# Which Tuner?



## Robert1950 (Jan 21, 2006)

Korg Pitchblack or TC Electronics Polytune? Or do you favour another? Thanks.


----------



## sulphur (Jun 2, 2011)

I haven't tried the Korg PB.

I have a Polytune and I like it.
Good deal at a hundred bucks.


----------



## mario (Feb 18, 2006)

I have had a Boss tuner for years and it does the trick.


----------



## bluzfish (Mar 12, 2011)

I didn't think I would, but after I tried one, I do like the Polytune. Excellent for quick tunings, easy to read meter on the floor, I think it works great.


----------



## Cary (May 11, 2011)

I have a perfectly functional cheapo GFS pedal tuner, it is bright and well built, if a little slow. but for $30 bucks it does the trick, and it has a small footprint on my pedalboard.
I have owned or at least used pretty much all the popular tuners on the market (strobostomp, tu-2 and 3, planet waves, pb and the polytune among others) my favorite by far is a good old boss tu-2, it is fast, bright, built like a brick shithouse and won't break the bank if you find one used.
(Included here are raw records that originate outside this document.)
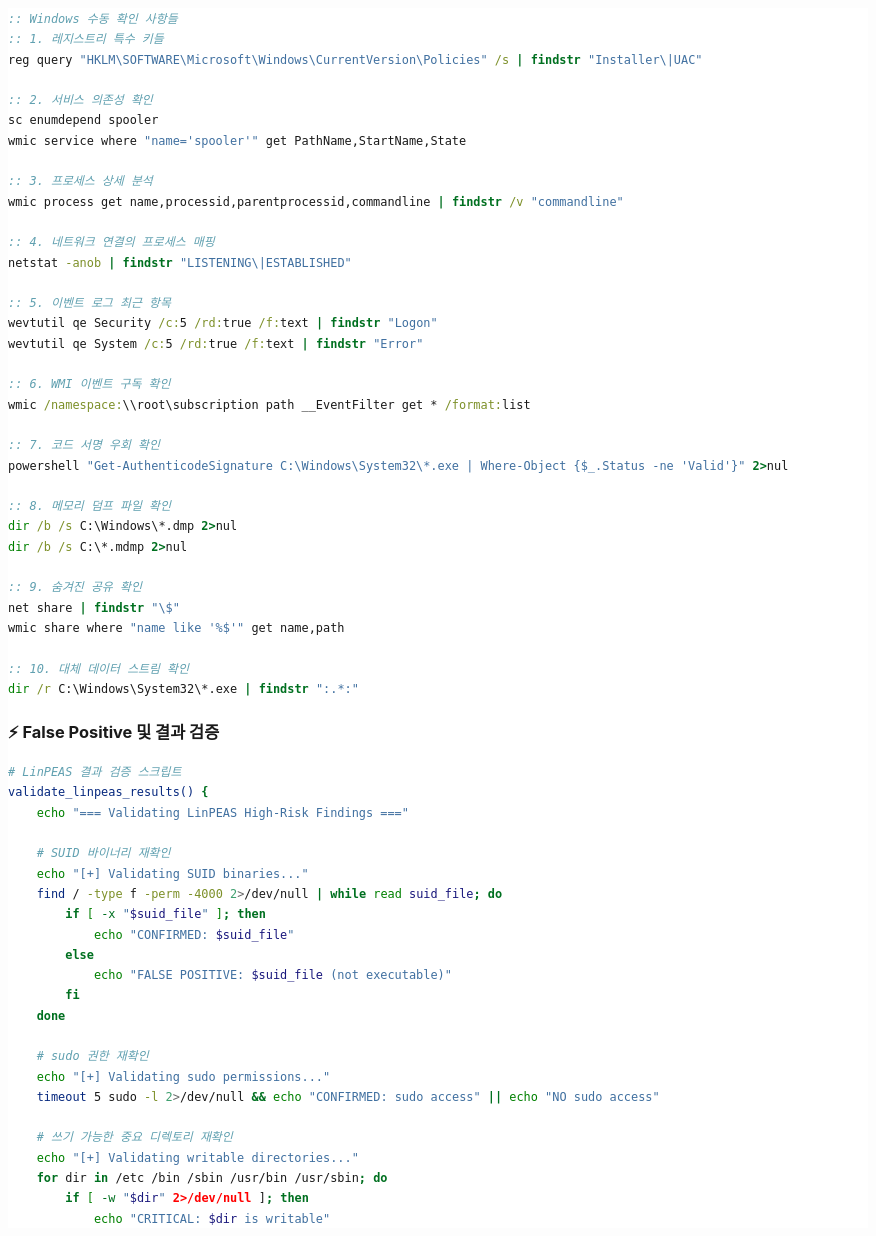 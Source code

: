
 ```cmd
:: Windows 수동 확인 사항들
:: 1. 레지스트리 특수 키들
reg query "HKLM\SOFTWARE\Microsoft\Windows\CurrentVersion\Policies" /s | findstr "Installer\|UAC"

:: 2. 서비스 의존성 확인
sc enumdepend spooler
wmic service where "name='spooler'" get PathName,StartName,State

:: 3. 프로세스 상세 분석
wmic process get name,processid,parentprocessid,commandline | findstr /v "commandline"

:: 4. 네트워크 연결의 프로세스 매핑
netstat -anob | findstr "LISTENING\|ESTABLISHED"

:: 5. 이벤트 로그 최근 항목
wevtutil qe Security /c:5 /rd:true /f:text | findstr "Logon"
wevtutil qe System /c:5 /rd:true /f:text | findstr "Error"

:: 6. WMI 이벤트 구독 확인
wmic /namespace:\\root\subscription path __EventFilter get * /format:list

:: 7. 코드 서명 우회 확인
powershell "Get-AuthenticodeSignature C:\Windows\System32\*.exe | Where-Object {$_.Status -ne 'Valid'}" 2>nul

:: 8. 메모리 덤프 파일 확인
dir /b /s C:\Windows\*.dmp 2>nul
dir /b /s C:\*.mdmp 2>nul

:: 9. 숨겨진 공유 확인
net share | findstr "\$"
wmic share where "name like '%$'" get name,path

:: 10. 대체 데이터 스트림 확인
dir /r C:\Windows\System32\*.exe | findstr ":.*:"
```

### ⚡ False Positive 및 결과 검증

```bash
# LinPEAS 결과 검증 스크립트
validate_linpeas_results() {
    echo "=== Validating LinPEAS High-Risk Findings ==="

    # SUID 바이너리 재확인
    echo "[+] Validating SUID binaries..."
    find / -type f -perm -4000 2>/dev/null | while read suid_file; do
        if [ -x "$suid_file" ]; then
            echo "CONFIRMED: $suid_file"
        else
            echo "FALSE POSITIVE: $suid_file (not executable)"
        fi
    done

    # sudo 권한 재확인
    echo "[+] Validating sudo permissions..."
    timeout 5 sudo -l 2>/dev/null && echo "CONFIRMED: sudo access" || echo "NO sudo access"

    # 쓰기 가능한 중요 디렉토리 재확인
    echo "[+] Validating writable directories..."
    for dir in /etc /bin /sbin /usr/bin /usr/sbin; do
        if [ -w "$dir" 2>/dev/null ]; then
            echo "CRITICAL: $dir is writable"
```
If my current pedal gives up the ghost I'll hunt down one of those.

But of the 2 you've suggested, I like the polytune.


----------



## zurn (Oct 21, 2009)

I like my Turbo Tuner!


----------



## Morkolo (Dec 9, 2010)

I've been having good luck with my Snark tuner but when I'm plugged in I use my Boss GT10.


----------



## DavidP (Mar 7, 2006)

+1 for TurboTuner!


----------



## b-nads (Apr 9, 2010)

I like my Pitchblack - easy to see in any light, and simplicity to use.


----------



## blam (Feb 18, 2011)

turbo tuner if you have the pennies. korg pitchblack if you don't.

I didn't see a huge difference when I went from my pitch black to my turbo tuner to be honest. at first I preferred the Korg's display. Now I think I prefer the Turbo, but not by a large margin.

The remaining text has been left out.